Lybrand then offered to prove that he never was a resident or citizen of the State of New York; and that he had not been within said State of New York at any time since, nor for a long time before, the commencement of the suit in which the judgement was rendered, upon which the plaintiff in this case brought suit; and that he never had any summons, process, notice, citation, or notice of any kind, either actual or constructive, ever given or served upon him; and that he never authorized any attorney or any other person to appear for him; and that no one ever had any authority to appear for him in said suit in the State of New York, or to enter his appearance therein, nor did he ever authorize any one to employ an attorney to appear for him in the action in which said judgment was entered; and that he never entered his appearance therein in ¢person; and that he knew nothing of the pendency of said suit in the said State of New York until the commencement of the present suit in this court; that he was a partner in business with his co-defendant Hall at the time the transaction occurred upon which the plaintiffs brought suit in New York, though said partnership had been dissolved, and due notice thereof published, some six months prior to the commencement of said suit in New York.

This evidence, being objected to, was overruled by the court, which instructed the jury as follows: 'That the record introduced in evidence by the plaintiffs was conclusive evidence for the plaintiffs to maintain the issues submitted to the jury by the pleadings; and that they should return a verdict for the plaintiffs, and against both defendatns.'

A bill of exceptions was taken to this ruling, and the matter brought here on writ of error.

Mr. Samuel W. Packard for the plaintiffs in error.
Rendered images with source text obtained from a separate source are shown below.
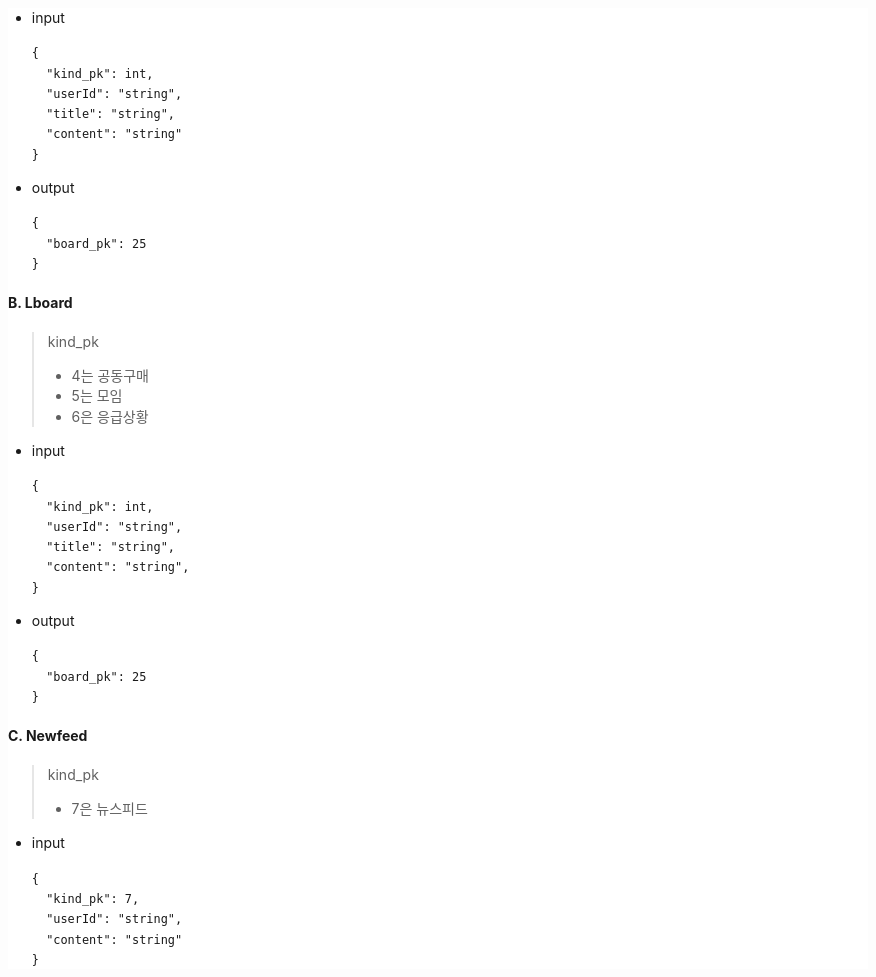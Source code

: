- input

  ```
  {
    "kind_pk": int,
    "userId": "string",
    "title": "string",
    "content": "string"
  }
  ```

- output

  ```
  {
    "board_pk": 25
  }
  ```
  
  

#### B. Lboard

> kind_pk
>
> - 4는 공동구매
> - 5는 모임
> - 6은 응급상황

- input

  ```
  {
    "kind_pk": int,
    "userId": "string",
    "title": "string",
    "content": "string",
  }
  ```
  
- output

  ```
  {
    "board_pk": 25
  }
  ```



#### C. Newfeed

> kind_pk
>
> - 7은 뉴스피드

- input

  ```
  {
    "kind_pk": 7,
    "userId": "string",
    "content": "string"
  }
  ```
The controlling question in this case is, whether the court erred in refusing to allow the introduction of evidence to show that the judgment obtained in New York was void, as to Lybrand, for want of jurisdiction of the person. The general rule of law in that State is, that 'want of jurisdiction may always be interposed against a judgment when sought to be enforced, or when any benefit is claimed from it: the want of jurisdiction, either of the subject-matter or of the person of either party, renders the judgment a mere nullity.' Kerr v. Kerr, 41 N. Y. 275, per James, J.; Shumway v. Stillman, 6 Wend. 447; Borden v. Fitch, 15 Johns. 121; Dobson v. Pearce, 12 N. Y. 164, per Allen, J.; Kinnier v. Kinnier, 45 id. 542, per Church, C. J.

For the purpose of showing that the court did not have jurisdiction, the recitals in the judgment record may be contradicted. Adams v. Saratoga & Vermont R. W. Co., 10 N. Y. (6 Selden) 332, 333, per Gridley, j.,; Harrington v. People, 6 Barb. 607, 610, per Paige, J., and other cases in New York there cited; Latham v. Edgerton, 9 Cow. 228, and cases there cited.

But there is this exception to the general rule above stated in New York. Where an attorney has appeared without authority for a party, he cannot be allowed to dispute the authority of the attorney when the judgment is brought in question, except by a direct proceeding in the court where the judgment remains; and he cannot always do that if the attorney is responsible, as a suit against the attorney is, under some circumstances, held an adequate remedy.

The reasons of the exception are, because the title to real estate depends to a great extent upon the records of the courts; and the injured party has an ample remedy against the attorney, if responsible, or he can apply to the court in which judgment was rendered for relief. Brown v. Nichols, 42 N. Y. 26, per Ingall, J., 32, and per Earle, J., 30; Denton v. Noyes, 6 Johns. 296.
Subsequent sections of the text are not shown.